• _THE TASK_: When you reach the line with "in una cartella" in the data below, begin printing lines exactly, and stop once the line with "modifica o creazione" has been printed.

• _THE RECORDS_:

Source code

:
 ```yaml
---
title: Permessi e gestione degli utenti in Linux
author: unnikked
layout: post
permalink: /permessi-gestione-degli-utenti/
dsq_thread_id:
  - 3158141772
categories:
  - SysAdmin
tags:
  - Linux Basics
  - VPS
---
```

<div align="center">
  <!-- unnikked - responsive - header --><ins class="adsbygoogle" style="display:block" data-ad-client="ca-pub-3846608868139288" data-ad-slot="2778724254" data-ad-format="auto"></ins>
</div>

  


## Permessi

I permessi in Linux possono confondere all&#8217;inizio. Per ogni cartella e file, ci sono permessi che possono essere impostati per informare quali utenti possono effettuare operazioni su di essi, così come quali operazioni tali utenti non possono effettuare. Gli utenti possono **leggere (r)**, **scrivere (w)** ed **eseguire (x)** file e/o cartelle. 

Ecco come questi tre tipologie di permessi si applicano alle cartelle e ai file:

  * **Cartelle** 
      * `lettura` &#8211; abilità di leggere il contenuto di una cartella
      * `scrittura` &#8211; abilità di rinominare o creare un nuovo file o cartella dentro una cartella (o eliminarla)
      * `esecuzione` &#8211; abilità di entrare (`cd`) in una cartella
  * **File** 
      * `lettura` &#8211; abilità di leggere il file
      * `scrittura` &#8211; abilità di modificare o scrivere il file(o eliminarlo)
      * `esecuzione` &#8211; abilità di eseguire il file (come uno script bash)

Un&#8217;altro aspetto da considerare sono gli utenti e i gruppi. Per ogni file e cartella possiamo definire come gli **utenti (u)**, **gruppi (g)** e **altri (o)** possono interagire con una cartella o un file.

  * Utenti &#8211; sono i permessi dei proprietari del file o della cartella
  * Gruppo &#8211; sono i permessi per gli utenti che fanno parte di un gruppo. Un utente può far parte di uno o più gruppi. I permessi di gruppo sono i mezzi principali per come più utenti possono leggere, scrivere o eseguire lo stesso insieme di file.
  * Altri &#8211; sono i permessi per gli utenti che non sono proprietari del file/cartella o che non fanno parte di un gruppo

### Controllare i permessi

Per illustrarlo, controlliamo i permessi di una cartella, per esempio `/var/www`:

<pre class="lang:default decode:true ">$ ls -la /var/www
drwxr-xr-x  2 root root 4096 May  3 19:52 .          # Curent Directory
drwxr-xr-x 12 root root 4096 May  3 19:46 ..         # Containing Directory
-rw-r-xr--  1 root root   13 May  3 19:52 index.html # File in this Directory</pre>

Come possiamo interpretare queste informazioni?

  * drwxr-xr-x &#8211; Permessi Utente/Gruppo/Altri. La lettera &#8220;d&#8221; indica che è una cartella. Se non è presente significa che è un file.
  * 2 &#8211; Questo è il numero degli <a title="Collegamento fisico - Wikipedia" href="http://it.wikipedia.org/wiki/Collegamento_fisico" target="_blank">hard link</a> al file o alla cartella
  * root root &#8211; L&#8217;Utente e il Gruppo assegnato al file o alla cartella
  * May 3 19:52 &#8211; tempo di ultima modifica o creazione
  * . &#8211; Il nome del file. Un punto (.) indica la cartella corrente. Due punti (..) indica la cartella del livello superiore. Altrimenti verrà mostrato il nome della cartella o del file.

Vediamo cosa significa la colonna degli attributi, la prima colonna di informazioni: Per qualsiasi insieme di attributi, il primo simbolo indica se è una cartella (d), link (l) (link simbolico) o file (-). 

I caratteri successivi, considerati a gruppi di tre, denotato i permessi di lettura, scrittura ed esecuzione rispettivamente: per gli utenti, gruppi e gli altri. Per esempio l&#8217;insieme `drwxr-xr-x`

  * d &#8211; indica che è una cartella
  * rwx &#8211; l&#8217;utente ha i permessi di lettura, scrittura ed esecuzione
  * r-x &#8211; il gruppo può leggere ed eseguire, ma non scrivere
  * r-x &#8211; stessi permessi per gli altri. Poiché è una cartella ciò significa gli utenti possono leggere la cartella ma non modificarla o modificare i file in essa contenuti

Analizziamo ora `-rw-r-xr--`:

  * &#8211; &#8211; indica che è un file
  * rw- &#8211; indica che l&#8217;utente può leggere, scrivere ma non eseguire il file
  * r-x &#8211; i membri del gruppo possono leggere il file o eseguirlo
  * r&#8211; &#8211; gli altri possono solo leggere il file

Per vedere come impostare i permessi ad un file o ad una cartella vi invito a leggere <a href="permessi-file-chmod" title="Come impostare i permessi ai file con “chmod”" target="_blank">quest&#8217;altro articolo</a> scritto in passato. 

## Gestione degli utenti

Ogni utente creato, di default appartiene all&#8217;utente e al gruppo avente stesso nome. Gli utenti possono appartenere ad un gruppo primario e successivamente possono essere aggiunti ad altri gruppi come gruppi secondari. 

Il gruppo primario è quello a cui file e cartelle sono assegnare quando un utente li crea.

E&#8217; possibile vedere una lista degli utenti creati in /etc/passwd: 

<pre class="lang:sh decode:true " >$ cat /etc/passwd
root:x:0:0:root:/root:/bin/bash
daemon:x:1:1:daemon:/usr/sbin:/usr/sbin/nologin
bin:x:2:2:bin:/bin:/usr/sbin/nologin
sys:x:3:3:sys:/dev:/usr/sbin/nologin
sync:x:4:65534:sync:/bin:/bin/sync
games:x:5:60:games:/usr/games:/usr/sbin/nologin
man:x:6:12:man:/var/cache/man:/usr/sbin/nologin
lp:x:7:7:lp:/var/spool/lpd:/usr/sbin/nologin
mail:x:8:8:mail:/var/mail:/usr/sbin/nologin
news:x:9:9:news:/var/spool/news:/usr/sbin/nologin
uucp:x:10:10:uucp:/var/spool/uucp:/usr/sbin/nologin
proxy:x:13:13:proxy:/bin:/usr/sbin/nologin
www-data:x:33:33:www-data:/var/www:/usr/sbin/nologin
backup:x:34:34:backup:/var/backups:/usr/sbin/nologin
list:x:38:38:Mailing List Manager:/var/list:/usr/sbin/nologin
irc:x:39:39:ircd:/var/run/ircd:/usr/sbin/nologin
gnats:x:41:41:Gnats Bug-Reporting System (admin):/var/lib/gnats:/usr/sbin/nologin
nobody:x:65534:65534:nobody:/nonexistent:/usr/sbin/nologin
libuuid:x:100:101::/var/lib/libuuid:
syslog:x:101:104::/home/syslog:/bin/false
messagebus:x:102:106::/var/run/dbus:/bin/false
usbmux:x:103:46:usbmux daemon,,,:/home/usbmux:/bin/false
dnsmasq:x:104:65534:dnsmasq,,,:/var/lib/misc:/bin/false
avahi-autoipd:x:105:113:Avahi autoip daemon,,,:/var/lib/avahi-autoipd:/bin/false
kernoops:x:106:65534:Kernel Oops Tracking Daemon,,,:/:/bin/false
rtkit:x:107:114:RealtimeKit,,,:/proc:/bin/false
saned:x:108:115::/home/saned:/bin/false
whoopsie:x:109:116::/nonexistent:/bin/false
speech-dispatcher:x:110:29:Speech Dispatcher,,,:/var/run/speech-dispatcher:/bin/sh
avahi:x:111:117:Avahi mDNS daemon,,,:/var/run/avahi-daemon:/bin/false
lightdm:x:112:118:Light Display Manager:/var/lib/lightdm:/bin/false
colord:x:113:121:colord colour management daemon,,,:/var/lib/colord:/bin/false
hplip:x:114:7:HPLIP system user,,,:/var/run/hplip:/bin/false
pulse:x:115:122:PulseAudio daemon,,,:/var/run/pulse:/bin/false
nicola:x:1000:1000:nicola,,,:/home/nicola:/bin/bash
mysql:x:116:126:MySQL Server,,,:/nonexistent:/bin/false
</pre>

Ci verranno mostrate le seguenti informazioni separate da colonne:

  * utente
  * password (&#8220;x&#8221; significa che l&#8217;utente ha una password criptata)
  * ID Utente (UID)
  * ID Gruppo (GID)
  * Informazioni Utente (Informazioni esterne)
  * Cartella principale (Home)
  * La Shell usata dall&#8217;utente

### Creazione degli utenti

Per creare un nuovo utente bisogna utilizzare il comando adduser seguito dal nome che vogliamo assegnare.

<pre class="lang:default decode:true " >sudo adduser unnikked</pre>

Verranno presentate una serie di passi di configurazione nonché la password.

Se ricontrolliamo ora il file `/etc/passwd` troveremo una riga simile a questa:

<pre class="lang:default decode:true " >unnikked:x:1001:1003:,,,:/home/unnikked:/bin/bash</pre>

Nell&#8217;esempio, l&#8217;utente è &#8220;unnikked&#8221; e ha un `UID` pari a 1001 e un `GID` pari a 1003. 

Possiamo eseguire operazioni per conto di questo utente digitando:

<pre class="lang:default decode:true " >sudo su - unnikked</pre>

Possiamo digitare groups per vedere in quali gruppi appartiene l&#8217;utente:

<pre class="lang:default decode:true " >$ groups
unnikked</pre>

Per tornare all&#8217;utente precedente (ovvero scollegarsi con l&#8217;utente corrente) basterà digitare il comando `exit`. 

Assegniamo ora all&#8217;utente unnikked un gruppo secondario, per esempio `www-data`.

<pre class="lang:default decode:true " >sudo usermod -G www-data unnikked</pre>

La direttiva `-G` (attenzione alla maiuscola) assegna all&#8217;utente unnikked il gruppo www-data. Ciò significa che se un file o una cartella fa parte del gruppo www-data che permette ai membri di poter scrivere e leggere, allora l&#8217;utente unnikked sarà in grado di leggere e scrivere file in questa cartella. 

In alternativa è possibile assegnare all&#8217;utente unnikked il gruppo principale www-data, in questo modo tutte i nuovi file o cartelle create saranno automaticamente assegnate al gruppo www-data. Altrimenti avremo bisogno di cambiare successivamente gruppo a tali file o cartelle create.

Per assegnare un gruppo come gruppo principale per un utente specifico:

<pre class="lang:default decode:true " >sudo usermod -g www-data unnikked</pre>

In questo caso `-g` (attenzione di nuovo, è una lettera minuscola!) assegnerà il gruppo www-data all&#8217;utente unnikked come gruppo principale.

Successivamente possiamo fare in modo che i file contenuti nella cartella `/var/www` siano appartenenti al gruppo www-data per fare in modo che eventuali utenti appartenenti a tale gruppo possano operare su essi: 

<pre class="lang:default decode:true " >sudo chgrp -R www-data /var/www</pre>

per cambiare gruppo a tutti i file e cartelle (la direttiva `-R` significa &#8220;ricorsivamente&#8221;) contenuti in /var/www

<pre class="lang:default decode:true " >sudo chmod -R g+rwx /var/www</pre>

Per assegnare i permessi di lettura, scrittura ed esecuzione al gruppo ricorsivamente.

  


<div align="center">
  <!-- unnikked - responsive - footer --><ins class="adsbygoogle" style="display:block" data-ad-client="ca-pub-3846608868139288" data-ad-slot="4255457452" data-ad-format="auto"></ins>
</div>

• _ANSWER BELOW_:
      * `esecuzione` &#8211; abilità di entrare (`cd`) in una cartella
  * **File** 
      * `lettura` &#8211; abilità di leggere il file
      * `scrittura` &#8211; abilità di modificare o scrivere il file(o eliminarlo)
      * `esecuzione` &#8211; abilità di eseguire il file (come uno script bash)

Un&#8217;altro aspetto da considerare sono gli utenti e i gruppi. Per ogni file e cartella possiamo definire come gli **utenti (u)**, **gruppi (g)** e **altri (o)** possono interagire con una cartella o un file.

  * Utenti &#8211; sono i permessi dei proprietari del file o della cartella
  * Gruppo &#8211; sono i permessi per gli utenti che fanno parte di un gruppo. Un utente può far parte di uno o più gruppi. I permessi di gruppo sono i mezzi principali per come più utenti possono leggere, scrivere o eseguire lo stesso insieme di file.
  * Altri &#8211; sono i permessi per gli utenti che non sono proprietari del file/cartella o che non fanno parte di un gruppo

### Controllare i permessi

Per illustrarlo, controlliamo i permessi di una cartella, per esempio `/var/www`:

<pre class="lang:default decode:true ">$ ls -la /var/www
drwxr-xr-x  2 root root 4096 May  3 19:52 .          # Curent Directory
drwxr-xr-x 12 root root 4096 May  3 19:46 ..         # Containing Directory
-rw-r-xr--  1 root root   13 May  3 19:52 index.html # File in this Directory</pre>

Come possiamo interpretare queste informazioni?

  * drwxr-xr-x &#8211; Permessi Utente/Gruppo/Altri. La lettera &#8220;d&#8221; indica che è una cartella. Se non è presente significa che è un file.
  * 2 &#8211; Questo è il numero degli <a title="Collegamento fisico - Wikipedia" href="http://it.wikipedia.org/wiki/Collegamento_fisico" target="_blank">hard link</a> al file o alla cartella
  * root root &#8211; L&#8217;Utente e il Gruppo assegnato al file o alla cartella
  * May 3 19:52 &#8211; tempo di ultima modifica o creazione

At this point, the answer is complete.